An ideal cricket farm, he says, reduces labor costs via automation, utilizes sensor data to optimize quality and productivity, reduces feed costs by using agricultural byproducts like corn stalks, and doesn't require a huge initial investment. Forming a web of suppliers located close to wholesale buyers is also key to lowering cricket flour’s price.

“To get our technology into the hands of farmers,” he adds, “we're building a contract production system. Farmers in our network will have access to everything they need to produce insects at an industrial scale. Once up and running, we'll help them get the best price for their produce, taking care of processing and quality assurance so they can focus on what they do best.”

Imrie-Situnayake notes that at Tiny Farms' inception two years ago, the market consisted of only seven or eight companies in North America supplying crickets for human consumption. Now there are more than 30, he told us, with new players every month, most of them food companies wanting to cash in on surging consumer interest.

"The market [for cricket flour] has easily doubled in size every year since 2010."
And as everyone attuned the cricket market knows, demand is real.


“There's a big market for high value food items, like Exo bars or Bitty cookies,” he observes. “We've barely scratched the surface of its potential for growth, so the industry is already sustainable. For insect protein to feed the world, though, we'll need some big improvements. Farms need to be incredibly scalable, so that adding one additional employee enables ten times the cricket output. We need to be producing more crickets in the same amount of space, and we need to find feeds that they'll thrive on but are more economical than current options.”

Progress, he says, is a given and a drop in price its natural corollary.

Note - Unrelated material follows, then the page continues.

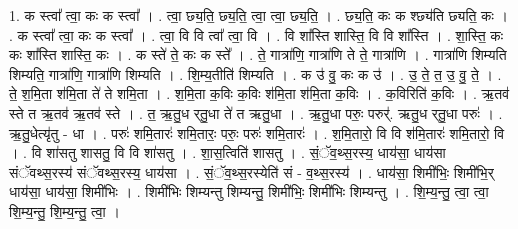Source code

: \documentclass[17pt]{extarticle}
\begin{document}
1. क स्त्वा᳚ त्वा॒ कः क स्त्वा᳚ । . त्वा॒ छ्य॒ति॒ छ्य॒ति॒ त्वा॒ त्वा॒ छ्य॒ति॒ । . छ्य॒ति॒ कः क श्छ्य॑ति छ्यति॒ कः । . क स्त्वा᳚ त्वा॒ कः क स्त्वा᳚ । . त्वा॒ वि वि त्वा᳚ त्वा॒ वि । . वि शा᳚स्ति शास्ति॒ वि वि शा᳚स्ति । . शा॒स्ति॒ कः कः शा᳚स्ति शास्ति॒ कः । . क स्ते॑ ते॒ कः क स्ते᳚ । . ते॒ गात्रा॑णि॒ गात्रा॑णि ते ते॒ गात्रा॑णि । . गात्रा॑णि शिम्यति शिम्यति॒ गात्रा॑णि॒ गात्रा॑णि शिम्यति । . शि॒म्य॒तीति॑ शिम्यति । . क उ॑ वु॒ कः क उ॑ । . उ॒ ते॒ त॒ उ॒ वु॒ ते॒ । . ते॒ श॒मि॒ता श॑मि॒ता ते॑ ते शमि॒ता । . श॒मि॒ता क॒विः क॒विः श॑मि॒ता श॑मि॒ता क॒विः । . क॒विरिति॑ क॒विः । . ऋ॒तव॑ स्ते त ऋ॒तव॑ ऋ॒तव॑ स्ते । . त॒ ऋ॒तु॒ध र्‌तु॒धा ते॑ त ऋतु॒धा । . ऋ॒तु॒धा परुः॒ परुर्॑. ऋतु॒ध र्‌तु॒धा परुः॑ । . ऋ॒तु॒धेत्यृ॑तु - धा । . परुः॑ शमि॒तारः॑ शमि॒तारः॒ परुः॒ परुः॑ शमि॒तारः॑ । . श॒मि॒तारो॒ वि वि श॑मि॒तारः॑ शमि॒तारो॒ वि । . वि शा॑सतु शासतु॒ वि वि शा॑सतु । . शा॒स॒त्विति॑ शासतु । . सं॒ॅव॒थ्स॒रस्य॒ धाय॑सा॒ धाय॑सा संॅवथ्स॒रस्य॑ संॅवथ्स॒रस्य॒ धाय॑सा । . सं॒ॅव॒थ्स॒रस्येति॑ सं - व॒थ्स॒रस्य॑ । . धाय॑सा॒ शिमी॑भिः॒ शिमी॑भि॒र् धाय॑सा॒ धाय॑सा॒ शिमी॑भिः । . शिमी॑भिः शिम्यन्तु शिम्यन्तु॒ शिमी॑भिः॒ शिमी॑भिः शिम्यन्तु । . शि॒म्य॒न्तु॒ त्वा॒ त्वा॒ शि॒म्य॒न्तु॒ शि॒म्य॒न्तु॒ त्वा॒ । \newline
\end{document}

A sustainable cricket industry with efficiently functioning farms also means only one thing: more bugs on more plates.

“As we become more comfortable with the idea of entomophagy, Western consumers will be able to experience a vast number of new dishes. Crickets are almost the California roll of the insect world—a tasty, unthreatening gateway snack that opens up a whole new category of food. Crickets are just the start.”

Miller, meanwhile, told us she takes heart from chefs like René Redzepi at Noma, the top restaurant in the world, choosing to include an array of insects on his Copenhagen menu.

“Insects are genuinely delicious,” Imrie-Situnayake adds, “as well as a healthier and more sustainable source of protein than meat. They’re also rarely a so-called poverty food. The majority of insect-eating people seek them out for the taste alone.”